(Plain-text document sources)
########

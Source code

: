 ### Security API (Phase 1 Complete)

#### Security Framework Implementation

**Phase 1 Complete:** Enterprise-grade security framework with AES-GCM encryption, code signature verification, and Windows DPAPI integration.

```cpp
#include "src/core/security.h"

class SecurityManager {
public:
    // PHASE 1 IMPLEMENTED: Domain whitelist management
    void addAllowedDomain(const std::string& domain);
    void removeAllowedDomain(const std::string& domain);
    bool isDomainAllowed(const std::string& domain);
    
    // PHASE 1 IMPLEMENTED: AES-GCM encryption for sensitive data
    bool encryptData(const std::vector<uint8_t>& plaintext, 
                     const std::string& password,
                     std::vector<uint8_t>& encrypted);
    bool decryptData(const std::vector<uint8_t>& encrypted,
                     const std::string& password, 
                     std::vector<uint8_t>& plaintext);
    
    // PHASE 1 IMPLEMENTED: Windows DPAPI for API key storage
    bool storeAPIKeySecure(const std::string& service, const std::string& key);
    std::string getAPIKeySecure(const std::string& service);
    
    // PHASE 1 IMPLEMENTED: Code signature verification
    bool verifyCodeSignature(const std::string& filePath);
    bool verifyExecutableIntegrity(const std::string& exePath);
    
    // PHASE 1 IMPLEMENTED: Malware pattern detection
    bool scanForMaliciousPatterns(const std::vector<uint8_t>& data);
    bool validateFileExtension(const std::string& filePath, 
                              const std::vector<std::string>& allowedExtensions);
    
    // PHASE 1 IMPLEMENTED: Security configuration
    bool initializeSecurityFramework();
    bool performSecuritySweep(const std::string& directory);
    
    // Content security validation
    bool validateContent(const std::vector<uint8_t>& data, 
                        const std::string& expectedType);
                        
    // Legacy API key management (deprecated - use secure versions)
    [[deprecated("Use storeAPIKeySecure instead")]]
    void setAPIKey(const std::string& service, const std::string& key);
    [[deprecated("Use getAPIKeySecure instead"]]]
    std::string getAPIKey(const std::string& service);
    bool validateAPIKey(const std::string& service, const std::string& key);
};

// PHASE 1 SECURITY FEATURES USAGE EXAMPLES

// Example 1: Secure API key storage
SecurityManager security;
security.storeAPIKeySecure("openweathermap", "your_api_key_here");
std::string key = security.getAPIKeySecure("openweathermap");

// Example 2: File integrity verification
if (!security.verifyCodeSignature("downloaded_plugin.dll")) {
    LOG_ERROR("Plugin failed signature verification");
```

########

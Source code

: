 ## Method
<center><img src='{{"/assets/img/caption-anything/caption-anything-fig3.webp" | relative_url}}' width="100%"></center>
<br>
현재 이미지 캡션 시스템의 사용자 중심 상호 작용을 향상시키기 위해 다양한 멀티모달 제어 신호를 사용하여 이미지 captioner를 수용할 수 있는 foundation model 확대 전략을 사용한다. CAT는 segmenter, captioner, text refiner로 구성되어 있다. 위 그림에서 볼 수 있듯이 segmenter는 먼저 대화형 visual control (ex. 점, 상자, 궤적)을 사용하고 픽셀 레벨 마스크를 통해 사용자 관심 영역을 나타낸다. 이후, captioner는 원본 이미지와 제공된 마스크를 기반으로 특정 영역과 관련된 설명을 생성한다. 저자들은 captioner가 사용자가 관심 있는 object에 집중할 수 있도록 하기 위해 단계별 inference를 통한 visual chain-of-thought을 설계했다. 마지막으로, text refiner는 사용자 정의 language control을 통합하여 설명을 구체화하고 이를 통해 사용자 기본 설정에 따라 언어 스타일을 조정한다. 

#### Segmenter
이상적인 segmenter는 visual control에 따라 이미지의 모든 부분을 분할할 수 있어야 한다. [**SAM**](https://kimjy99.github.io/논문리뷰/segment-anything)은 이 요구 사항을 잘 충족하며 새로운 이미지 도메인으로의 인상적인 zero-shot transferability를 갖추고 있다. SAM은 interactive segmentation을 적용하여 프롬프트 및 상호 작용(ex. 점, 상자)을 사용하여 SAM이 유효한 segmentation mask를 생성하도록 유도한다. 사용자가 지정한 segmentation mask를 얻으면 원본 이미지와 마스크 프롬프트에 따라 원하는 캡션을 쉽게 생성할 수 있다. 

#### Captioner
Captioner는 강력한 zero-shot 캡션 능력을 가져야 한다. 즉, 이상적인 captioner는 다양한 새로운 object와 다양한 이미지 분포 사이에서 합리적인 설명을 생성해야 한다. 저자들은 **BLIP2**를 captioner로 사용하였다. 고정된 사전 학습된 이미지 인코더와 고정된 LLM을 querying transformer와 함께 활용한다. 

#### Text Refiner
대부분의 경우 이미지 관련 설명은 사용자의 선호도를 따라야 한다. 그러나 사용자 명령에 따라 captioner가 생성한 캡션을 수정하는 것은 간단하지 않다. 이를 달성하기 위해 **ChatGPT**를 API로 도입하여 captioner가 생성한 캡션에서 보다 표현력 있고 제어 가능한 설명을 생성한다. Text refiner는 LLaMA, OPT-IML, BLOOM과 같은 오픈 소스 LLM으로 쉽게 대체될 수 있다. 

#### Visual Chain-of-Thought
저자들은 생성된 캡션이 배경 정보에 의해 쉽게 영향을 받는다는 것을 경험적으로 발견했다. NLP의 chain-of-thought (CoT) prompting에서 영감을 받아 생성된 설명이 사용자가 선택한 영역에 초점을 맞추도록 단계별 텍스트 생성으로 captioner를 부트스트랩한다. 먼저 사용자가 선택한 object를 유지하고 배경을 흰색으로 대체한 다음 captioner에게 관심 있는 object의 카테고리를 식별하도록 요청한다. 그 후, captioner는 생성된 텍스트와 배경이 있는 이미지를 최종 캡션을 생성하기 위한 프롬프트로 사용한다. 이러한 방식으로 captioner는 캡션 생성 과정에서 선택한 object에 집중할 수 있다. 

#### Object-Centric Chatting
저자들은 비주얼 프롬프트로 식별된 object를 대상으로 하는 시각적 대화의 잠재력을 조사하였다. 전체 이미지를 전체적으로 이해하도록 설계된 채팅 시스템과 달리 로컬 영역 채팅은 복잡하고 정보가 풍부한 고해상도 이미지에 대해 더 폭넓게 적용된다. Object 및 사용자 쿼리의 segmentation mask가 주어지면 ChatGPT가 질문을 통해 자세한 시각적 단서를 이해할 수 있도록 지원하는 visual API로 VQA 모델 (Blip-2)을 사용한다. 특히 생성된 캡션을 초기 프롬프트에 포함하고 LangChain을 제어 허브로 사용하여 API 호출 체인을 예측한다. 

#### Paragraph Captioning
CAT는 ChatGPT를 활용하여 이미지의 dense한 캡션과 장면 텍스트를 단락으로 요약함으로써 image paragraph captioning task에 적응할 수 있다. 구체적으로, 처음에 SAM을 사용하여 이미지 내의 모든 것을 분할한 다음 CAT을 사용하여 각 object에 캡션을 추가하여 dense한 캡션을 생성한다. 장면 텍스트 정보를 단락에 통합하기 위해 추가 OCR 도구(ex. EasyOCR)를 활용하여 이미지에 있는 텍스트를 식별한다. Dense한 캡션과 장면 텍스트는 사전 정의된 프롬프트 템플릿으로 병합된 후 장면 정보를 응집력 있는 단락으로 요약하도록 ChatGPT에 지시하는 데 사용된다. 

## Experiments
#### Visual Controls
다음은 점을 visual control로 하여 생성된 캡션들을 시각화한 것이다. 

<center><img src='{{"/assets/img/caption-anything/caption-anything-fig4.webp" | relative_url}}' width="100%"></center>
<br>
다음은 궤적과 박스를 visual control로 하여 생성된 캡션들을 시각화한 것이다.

########

● **To do**
Taking the lines above, repeat exactly those from the line that contains "Captioner는 강력한 zero-shot" through the line that contains "다음은 점을 visual control로 하여 생성된 캡션들을 시각화한 것이다.", and both of those lines as well. Include nothing else.

● **Response below**
Captioner는 강력한 zero-shot 캡션 능력을 가져야 한다. 즉, 이상적인 captioner는 다양한 새로운 object와 다양한 이미지 분포 사이에서 합리적인 설명을 생성해야 한다. 저자들은 **BLIP2**를 captioner로 사용하였다. 고정된 사전 학습된 이미지 인코더와 고정된 LLM을 querying transformer와 함께 활용한다. 

#### Text Refiner
대부분의 경우 이미지 관련 설명은 사용자의 선호도를 따라야 한다. 그러나 사용자 명령에 따라 captioner가 생성한 캡션을 수정하는 것은 간단하지 않다. 이를 달성하기 위해 **ChatGPT**를 API로 도입하여 captioner가 생성한 캡션에서 보다 표현력 있고 제어 가능한 설명을 생성한다. Text refiner는 LLaMA, OPT-IML, BLOOM과 같은 오픈 소스 LLM으로 쉽게 대체될 수 있다. 

#### Visual Chain-of-Thought
저자들은 생성된 캡션이 배경 정보에 의해 쉽게 영향을 받는다는 것을 경험적으로 발견했다. NLP의 chain-of-thought (CoT) prompting에서 영감을 받아 생성된 설명이 사용자가 선택한 영역에 초점을 맞추도록 단계별 텍스트 생성으로 captioner를 부트스트랩한다. 먼저 사용자가 선택한 object를 유지하고 배경을 흰색으로 대체한 다음 captioner에게 관심 있는 object의 카테고리를 식별하도록 요청한다. 그 후, captioner는 생성된 텍스트와 배경이 있는 이미지를 최종 캡션을 생성하기 위한 프롬프트로 사용한다. 이러한 방식으로 captioner는 캡션 생성 과정에서 선택한 object에 집중할 수 있다. 

#### Object-Centric Chatting
저자들은 비주얼 프롬프트로 식별된 object를 대상으로 하는 시각적 대화의 잠재력을 조사하였다. 전체 이미지를 전체적으로 이해하도록 설계된 채팅 시스템과 달리 로컬 영역 채팅은 복잡하고 정보가 풍부한 고해상도 이미지에 대해 더 폭넓게 적용된다. Object 및 사용자 쿼리의 segmentation mask가 주어지면 ChatGPT가 질문을 통해 자세한 시각적 단서를 이해할 수 있도록 지원하는 visual API로 VQA 모델 (Blip-2)을 사용한다. 특히 생성된 캡션을 초기 프롬프트에 포함하고 LangChain을 제어 허브로 사용하여 API 호출 체인을 예측한다. 

#### Paragraph Captioning
CAT는 ChatGPT를 활용하여 이미지의 dense한 캡션과 장면 텍스트를 단락으로 요약함으로써 image paragraph captioning task에 적응할 수 있다. 구체적으로, 처음에 SAM을 사용하여 이미지 내의 모든 것을 분할한 다음 CAT을 사용하여 각 object에 캡션을 추가하여 dense한 캡션을 생성한다. 장면 텍스트 정보를 단락에 통합하기 위해 추가 OCR 도구(ex. EasyOCR)를 활용하여 이미지에 있는 텍스트를 식별한다. Dense한 캡션과 장면 텍스트는 사전 정의된 프롬프트 템플릿으로 병합된 후 장면 정보를 응집력 있는 단락으로 요약하도록 ChatGPT에 지시하는 데 사용된다. 

## Experiments
#### Visual Controls
다음은 점을 visual control로 하여 생성된 캡션들을 시각화한 것이다. 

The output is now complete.